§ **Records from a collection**
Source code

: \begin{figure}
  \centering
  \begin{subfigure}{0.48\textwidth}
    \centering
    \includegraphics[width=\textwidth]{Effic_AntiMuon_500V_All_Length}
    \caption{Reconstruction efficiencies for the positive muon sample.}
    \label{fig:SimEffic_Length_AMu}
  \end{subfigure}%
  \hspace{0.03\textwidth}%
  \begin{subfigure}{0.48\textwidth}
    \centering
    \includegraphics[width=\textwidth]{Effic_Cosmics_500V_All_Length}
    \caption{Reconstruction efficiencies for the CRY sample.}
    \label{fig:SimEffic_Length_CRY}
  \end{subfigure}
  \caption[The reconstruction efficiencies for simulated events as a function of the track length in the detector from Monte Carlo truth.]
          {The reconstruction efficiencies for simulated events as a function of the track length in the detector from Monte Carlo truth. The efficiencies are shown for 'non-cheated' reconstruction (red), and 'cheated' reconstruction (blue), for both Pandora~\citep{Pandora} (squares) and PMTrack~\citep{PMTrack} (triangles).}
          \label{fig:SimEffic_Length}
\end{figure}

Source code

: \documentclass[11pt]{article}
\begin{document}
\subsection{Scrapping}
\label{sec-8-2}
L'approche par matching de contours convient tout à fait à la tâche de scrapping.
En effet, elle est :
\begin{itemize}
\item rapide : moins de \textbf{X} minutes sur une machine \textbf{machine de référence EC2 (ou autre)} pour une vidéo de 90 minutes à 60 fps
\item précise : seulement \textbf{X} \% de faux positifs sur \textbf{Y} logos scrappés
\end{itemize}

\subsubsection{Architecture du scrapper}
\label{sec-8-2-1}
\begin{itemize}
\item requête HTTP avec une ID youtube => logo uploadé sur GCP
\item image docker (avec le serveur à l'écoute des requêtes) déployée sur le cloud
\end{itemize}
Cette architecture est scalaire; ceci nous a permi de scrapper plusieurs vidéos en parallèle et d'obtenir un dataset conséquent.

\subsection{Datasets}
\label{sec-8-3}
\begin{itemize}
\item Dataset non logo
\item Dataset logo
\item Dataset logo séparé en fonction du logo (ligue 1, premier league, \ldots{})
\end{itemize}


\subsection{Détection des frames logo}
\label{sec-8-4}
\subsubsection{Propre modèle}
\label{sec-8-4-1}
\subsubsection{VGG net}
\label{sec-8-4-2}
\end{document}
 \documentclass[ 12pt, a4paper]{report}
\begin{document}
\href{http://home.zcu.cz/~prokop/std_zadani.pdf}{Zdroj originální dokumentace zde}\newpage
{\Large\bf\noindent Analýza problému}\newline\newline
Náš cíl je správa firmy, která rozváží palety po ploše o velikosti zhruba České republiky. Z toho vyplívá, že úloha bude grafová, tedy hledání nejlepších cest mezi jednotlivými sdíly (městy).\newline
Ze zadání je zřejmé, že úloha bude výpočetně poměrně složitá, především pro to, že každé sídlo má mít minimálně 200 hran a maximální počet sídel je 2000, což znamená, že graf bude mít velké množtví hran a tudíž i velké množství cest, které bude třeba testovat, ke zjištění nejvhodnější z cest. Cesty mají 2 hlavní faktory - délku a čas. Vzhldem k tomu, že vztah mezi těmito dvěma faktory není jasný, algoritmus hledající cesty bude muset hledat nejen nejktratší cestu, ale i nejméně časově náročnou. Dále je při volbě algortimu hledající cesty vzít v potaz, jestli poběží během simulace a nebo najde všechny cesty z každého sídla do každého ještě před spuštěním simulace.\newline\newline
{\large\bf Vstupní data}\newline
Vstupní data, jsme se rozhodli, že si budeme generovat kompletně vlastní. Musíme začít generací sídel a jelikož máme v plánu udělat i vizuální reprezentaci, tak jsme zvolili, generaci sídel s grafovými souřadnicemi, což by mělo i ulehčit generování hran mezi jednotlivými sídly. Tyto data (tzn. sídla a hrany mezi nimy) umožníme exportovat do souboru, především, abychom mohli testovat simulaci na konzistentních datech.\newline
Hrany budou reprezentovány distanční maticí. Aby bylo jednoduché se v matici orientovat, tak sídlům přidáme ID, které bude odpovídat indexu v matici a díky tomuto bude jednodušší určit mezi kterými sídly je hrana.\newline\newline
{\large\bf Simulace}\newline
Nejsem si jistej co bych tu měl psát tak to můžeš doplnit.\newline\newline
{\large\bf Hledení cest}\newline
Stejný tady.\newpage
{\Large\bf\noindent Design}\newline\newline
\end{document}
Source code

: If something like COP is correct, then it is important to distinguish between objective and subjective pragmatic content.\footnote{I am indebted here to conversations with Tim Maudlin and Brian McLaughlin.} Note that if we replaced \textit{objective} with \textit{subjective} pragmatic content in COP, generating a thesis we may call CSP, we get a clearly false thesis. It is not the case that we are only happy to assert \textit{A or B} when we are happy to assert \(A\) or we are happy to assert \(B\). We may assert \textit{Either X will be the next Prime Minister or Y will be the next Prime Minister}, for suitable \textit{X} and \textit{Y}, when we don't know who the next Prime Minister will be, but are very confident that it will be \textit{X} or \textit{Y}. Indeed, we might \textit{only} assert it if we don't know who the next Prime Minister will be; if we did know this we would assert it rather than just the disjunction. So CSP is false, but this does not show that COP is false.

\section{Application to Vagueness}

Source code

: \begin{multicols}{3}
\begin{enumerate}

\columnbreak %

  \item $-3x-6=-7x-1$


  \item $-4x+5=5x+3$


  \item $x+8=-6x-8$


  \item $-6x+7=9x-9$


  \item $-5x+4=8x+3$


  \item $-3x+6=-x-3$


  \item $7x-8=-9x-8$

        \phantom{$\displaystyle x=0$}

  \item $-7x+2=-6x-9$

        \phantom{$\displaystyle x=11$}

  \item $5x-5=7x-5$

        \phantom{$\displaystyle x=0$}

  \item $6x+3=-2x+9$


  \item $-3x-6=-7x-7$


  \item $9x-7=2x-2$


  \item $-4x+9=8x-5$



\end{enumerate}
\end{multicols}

§ **Problem details**
Every entry needs to be retyped exactly.

§ **Your response**
Source code

: \begin{figure}
  \centering
  \begin{subfigure}{0.48\textwidth}
    \centering
    \includegraphics[width=\textwidth]{Effic_AntiMuon_500V_All_Length}
    \caption{Reconstruction efficiencies for the positive muon sample.}
    \label{fig:SimEffic_Length_AMu}
  \end{subfigure}%
  \hspace{0.03\textwidth}%
  \begin{subfigure}{0.48\textwidth}
    \centering
    \includegraphics[width=\textwidth]{Effic_Cosmics_500V_All_Length}
    \caption{Reconstruction efficiencies for the CRY sample.}
    \label{fig:SimEffic_Length_CRY}
  \end{subfigure}
  \caption[The reconstruction efficiencies for simulated events as a function of the track length in the detector from Monte Carlo truth.]
          {The reconstruction efficiencies for simulated events as a function of the track length in the detector from Monte Carlo truth. The efficiencies are shown for 'non-cheated' reconstruction (red), and 'cheated' reconstruction (blue), for both Pandora~\citep{Pandora} (squares) and PMTrack~\citep{PMTrack} (triangles).}
          \label{fig:SimEffic_Length}
\end{figure}

Source code

: \documentclass[11pt]{article}
\begin{document}
\subsection{Scrapping}
\label{sec-8-2}
L'approche par matching de contours convient tout à fait à la tâche de scrapping.
En effet, elle est :
\begin{itemize}
\item rapide : moins de \textbf{X} minutes sur une machine \textbf{machine de référence EC2 (ou autre)} pour une vidéo de 90 minutes à 60 fps
\item précise : seulement \textbf{X} \% de faux positifs sur \textbf{Y} logos scrappés
\end{itemize}

\subsubsection{Architecture du scrapper}
\label{sec-8-2-1}
\begin{itemize}
\item requête HTTP avec une ID youtube => logo uploadé sur GCP
\item image docker (avec le serveur à l'écoute des requêtes) déployée sur le cloud
\end{itemize}
Cette architecture est scalaire; ceci nous a permi de scrapper plusieurs vidéos en parallèle et d'obtenir un dataset conséquent.

\subsection{Datasets}
\label{sec-8-3}
\begin{itemize}
\item Dataset non logo
\item Dataset logo
\item Dataset logo séparé en fonction du logo (ligue 1, premier league, \ldots{})
\end{itemize}


\subsection{Détection des frames logo}
\label{sec-8-4}
\subsubsection{Propre modèle}
\label{sec-8-4-1}
\subsubsection{VGG net}
\label{sec-8-4-2}
\end{document}
 \documentclass[ 12pt, a4paper]{report}
\begin{document}
\href{http://home.zcu.cz/~prokop/std_zadani.pdf}{Zdroj originální dokumentace zde}\newpage
{\Large\bf\noindent Analýza problému}\newline\newline
Náš cíl je správa firmy, která rozváží palety po ploše o velikosti zhruba České republiky. Z toho vyplívá, že úloha bude grafová, tedy hledání nejlepších cest mezi jednotlivými sdíly (městy).\newline
Ze zadání je zřejmé, že úloha bude výpočetně poměrně složitá, především pro to, že každé sídlo má mít minimálně 200 hran a maximální počet sídel je 2000, což znamená, že graf bude mít velké množtví hran a tudíž i velké množství cest, které bude třeba testovat, ke zjištění nejvhodnější z cest. Cesty mají 2 hlavní faktory - délku a čas. Vzhldem k tomu, že vztah mezi těmito dvěma faktory není jasný, algoritmus hledající cesty bude muset hledat nejen nejktratší cestu, ale i nejméně časově náročnou. Dále je při volbě algortimu hledající cesty vzít v potaz, jestli poběží během simulace a nebo najde všechny cesty z každého sídla do každého ještě před spuštěním simulace.\newline\newline
{\large\bf Vstupní data}\newline
Vstupní data, jsme se rozhodli, že si budeme generovat kompletně vlastní. Musíme začít generací sídel a jelikož máme v plánu udělat i vizuální reprezentaci, tak jsme zvolili, generaci sídel s grafovými souřadnicemi, což by mělo i ulehčit generování hran mezi jednotlivými sídly. Tyto data (tzn. sídla a hrany mezi nimy) umožníme exportovat do souboru, především, abychom mohli testovat simulaci na konzistentních datech.\newline
Hrany budou reprezentovány distanční maticí. Aby bylo jednoduché se v matici orientovat, tak sídlům přidáme ID, které bude odpovídat indexu v matici a díky tomuto bude jednodušší určit mezi kterými sídly je hrana.\newline\newline
{\large\bf Simulace}\newline
Nejsem si jistej co bych tu měl psát tak to můžeš doplnit.\newline\newline
{\large\bf Hledení cest}\newline
Stejný tady.\newpage
{\Large\bf\noindent Design}\newline\newline
\end{document}
Source code

: If something like COP is correct, then it is important to distinguish between objective and subjective pragmatic content.\footnote{I am indebted here to conversations with Tim Maudlin and Brian McLaughlin.} Note that if we replaced \textit{objective} with \textit{subjective} pragmatic content in COP, generating a thesis we may call CSP, we get a clearly false thesis. It is not the case that we are only happy to assert \textit{A or B} when we are happy to assert \(A\) or we are happy to assert \(B\). We may assert \textit{Either X will be the next Prime Minister or Y will be the next Prime Minister}, for suitable \textit{X} and \textit{Y}, when we don't know who the next Prime Minister will be, but are very confident that it will be \textit{X} or \textit{Y}. Indeed, we might \textit{only} assert it if we don't know who the next Prime Minister will be; if we did know this we would assert it rather than just the disjunction. So CSP is false, but this does not show that COP is false.

\section{Application to Vagueness}

Source code

: \begin{multicols}{3}
\begin{enumerate}

\columnbreak %

  \item $-3x-6=-7x-1$


  \item $-4x+5=5x+3$


  \item $x+8=-6x-8$


  \item $-6x+7=9x-9$


  \item $-5x+4=8x+3$


  \item $-3x+6=-x-3$


  \item $7x-8=-9x-8$

        \phantom{$\displaystyle x=0$}

  \item $-7x+2=-6x-9$

        \phantom{$\displaystyle x=11$}

  \item $5x-5=7x-5$

        \phantom{$\displaystyle x=0$}

  \item $6x+3=-2x+9$


  \item $-3x-6=-7x-7$


  \item $9x-7=2x-2$


  \item $-4x+9=8x-5$



\end{enumerate}
\end{multicols}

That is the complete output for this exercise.